• _TRY IT_
Go through the listing below and report how many lines contain the word "改善範囲"; write no other words.
=== Section Start ===
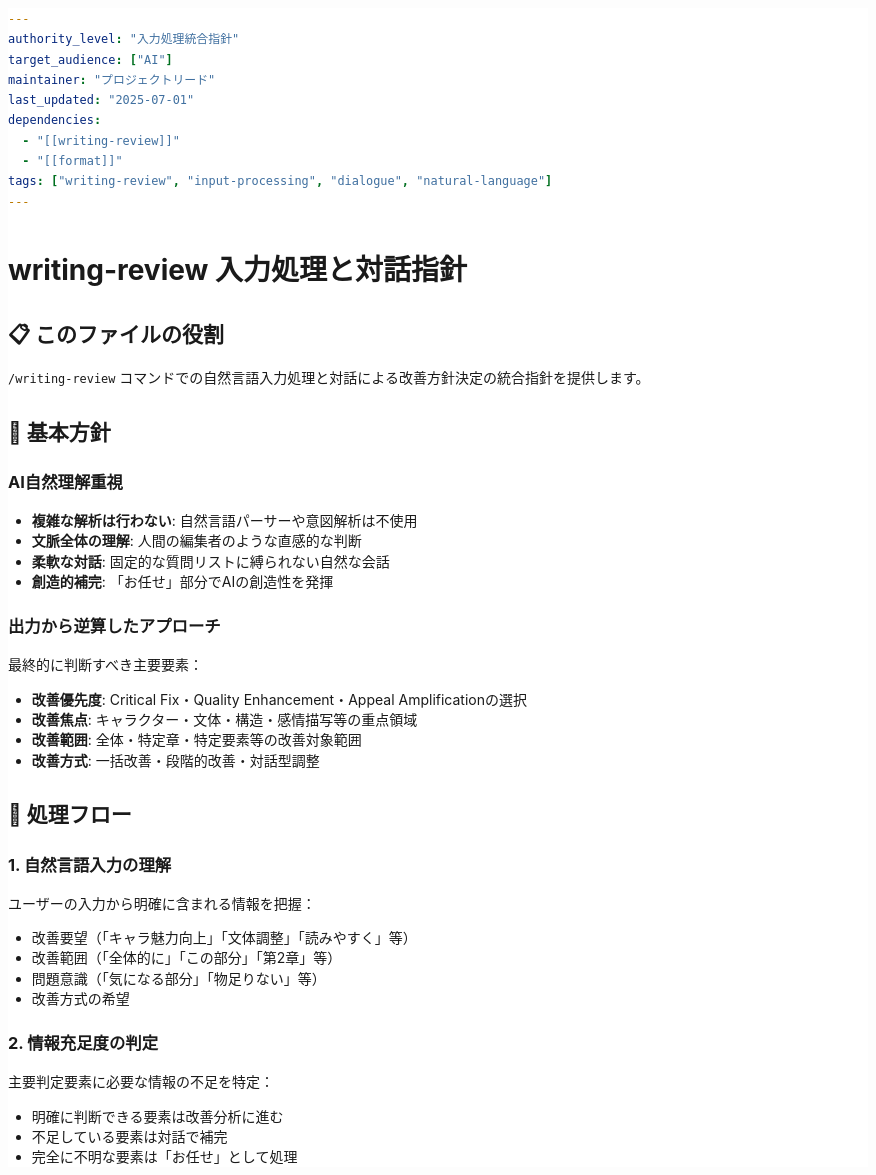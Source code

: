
 ```yaml
---
authority_level: "入力処理統合指針"
target_audience: ["AI"]
maintainer: "プロジェクトリード"
last_updated: "2025-07-01"
dependencies:
  - "[[writing-review]]"
  - "[[format]]"
tags: ["writing-review", "input-processing", "dialogue", "natural-language"]
---
```


# writing-review 入力処理と対話指針

## 📋 このファイルの役割
`/writing-review` コマンドでの自然言語入力処理と対話による改善方針決定の統合指針を提供します。

## 🎯 基本方針

### AI自然理解重視
- **複雑な解析は行わない**: 自然言語パーサーや意図解析は不使用
- **文脈全体の理解**: 人間の編集者のような直感的な判断
- **柔軟な対話**: 固定的な質問リストに縛られない自然な会話
- **創造的補完**: 「お任せ」部分でAIの創造性を発揮

### 出力から逆算したアプローチ
最終的に判断すべき主要要素：
- **改善優先度**: Critical Fix・Quality Enhancement・Appeal Amplificationの選択
- **改善焦点**: キャラクター・文体・構造・感情描写等の重点領域
- **改善範囲**: 全体・特定章・特定要素等の改善対象範囲
- **改善方式**: 一括改善・段階的改善・対話型調整

## 🔄 処理フロー

### 1. 自然言語入力の理解
ユーザーの入力から明確に含まれる情報を把握：
- 改善要望（「キャラ魅力向上」「文体調整」「読みやすく」等）
- 改善範囲（「全体的に」「この部分」「第2章」等）
- 問題意識（「気になる部分」「物足りない」等）
- 改善方式の希望

### 2. 情報充足度の判定
主要判定要素に必要な情報の不足を特定：
- 明確に判断できる要素は改善分析に進む
- 不足している要素は対話で補完
- 完全に不明な要素は「お任せ」として処理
=== Section End ===
• _SOLUTION BELOW_
2